Reputation: 3286
I have problem understanding regexp matching. In short this small script gives wrong result.
In:
#!/usr/bin/env python
import re
base = '/show/summer/2015/party/my_brand/'
pt1 = '^/show/(?P<season>.+)/(?P<year>[0-9]+)/(?P<type>.+)/(?P<brand>.+)/$'
pt2 = '^/show/(?P<season>.+)/(?P<year>[0-9]+)/(?P<type>.+)/$'
print base, '==', pt1, re.match(pt1, base) is not None
print base, '==', pt2, re.match(pt2, base) is not None
Out:
/show/summer/2015/party/my_brand/ == ^/show/(?P<season>.+)/(?P<year>[0-9]+)/(?P<type>.+)/(?P<brand>.+)/$ True
/show/summer/2015/party/my_brand/ == ^/show/(?P<season>.+)/(?P<year>[0-9]+)/(?P<type>.+)/$ True
Clearly I was expecting only pt1 to be matched.
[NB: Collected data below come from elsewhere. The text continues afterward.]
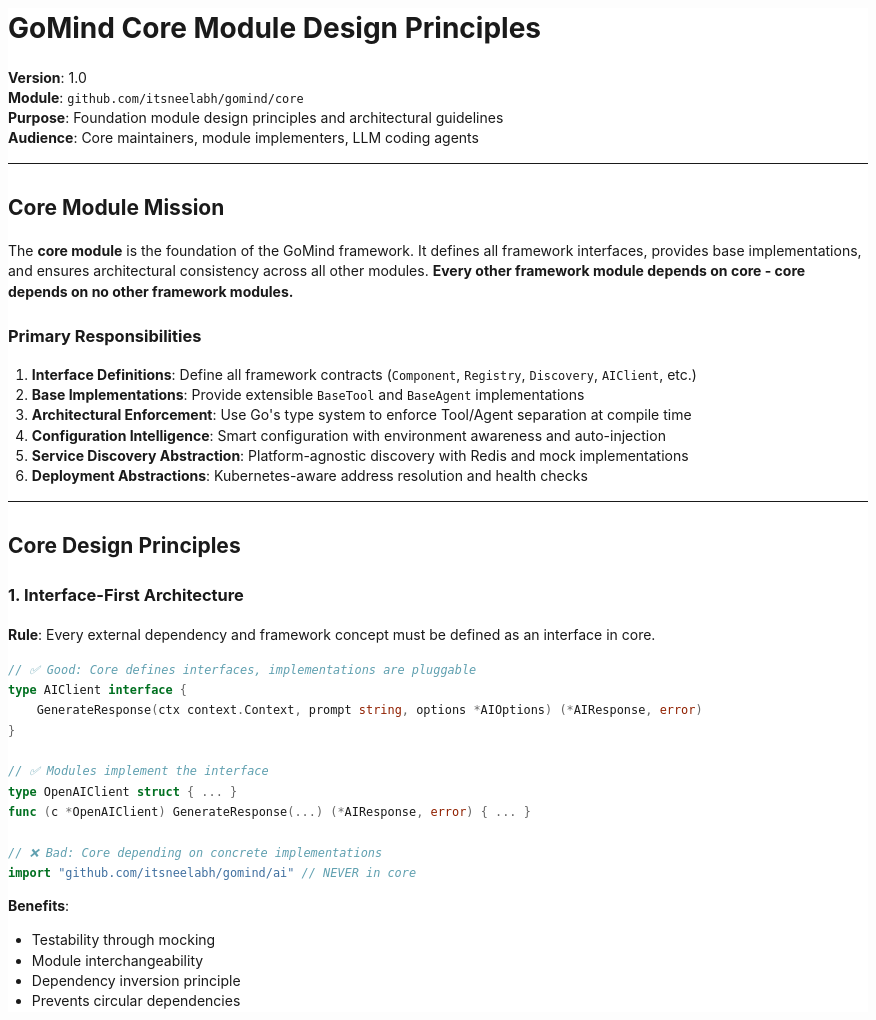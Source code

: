 # GoMind Core Module Design Principles

**Version**: 1.0  
**Module**: `github.com/itsneelabh/gomind/core`  
**Purpose**: Foundation module design principles and architectural guidelines  
**Audience**: Core maintainers, module implementers, LLM coding agents

---

## Core Module Mission

The **core module** is the foundation of the GoMind framework. It defines all framework interfaces, provides base implementations, and ensures architectural consistency across all other modules. **Every other framework module depends on core - core depends on no other framework modules.**

### Primary Responsibilities

1. **Interface Definitions**: Define all framework contracts (`Component`, `Registry`, `Discovery`, `AIClient`, etc.)
2. **Base Implementations**: Provide extensible `BaseTool` and `BaseAgent` implementations
3. **Architectural Enforcement**: Use Go's type system to enforce Tool/Agent separation at compile time
4. **Configuration Intelligence**: Smart configuration with environment awareness and auto-injection
5. **Service Discovery Abstraction**: Platform-agnostic discovery with Redis and mock implementations
6. **Deployment Abstractions**: Kubernetes-aware address resolution and health checks

---

## Core Design Principles

### 1. **Interface-First Architecture**

**Rule**: Every external dependency and framework concept must be defined as an interface in core.

```go
// ✅ Good: Core defines interfaces, implementations are pluggable
type AIClient interface {
    GenerateResponse(ctx context.Context, prompt string, options *AIOptions) (*AIResponse, error)
}

// ✅ Modules implement the interface
type OpenAIClient struct { ... }
func (c *OpenAIClient) GenerateResponse(...) (*AIResponse, error) { ... }

// ❌ Bad: Core depending on concrete implementations
import "github.com/itsneelabh/gomind/ai" // NEVER in core
```

**Benefits**:
- Testability through mocking
- Module interchangeability
- Dependency inversion principle
- Prevents circular dependencies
I am pretty sure my pattern is wrong and I should change something to be more greedy (guesswork in here).
Anyone call point me what I do not know about regexp.
Upvotes: 3
Views: 127
Reputation: 2322
I think you should use [^/]+ instead of a .+ to capture the text, otherwise the dot can also capture the slash.
Upvotes: 2
Reputation: 59113
"(?P<type>.+)"
will match "party/my_brand"
because .
matches any character (including the slash).
To prevent it matching a slash, you could use:
pt2 = '^/show/(?P<season>[^/]+)/(?P<year>[0-9]+)/(?P<type>[^/]+)/$'
where [^/]
means "any character that is not a slash".
Upvotes: 3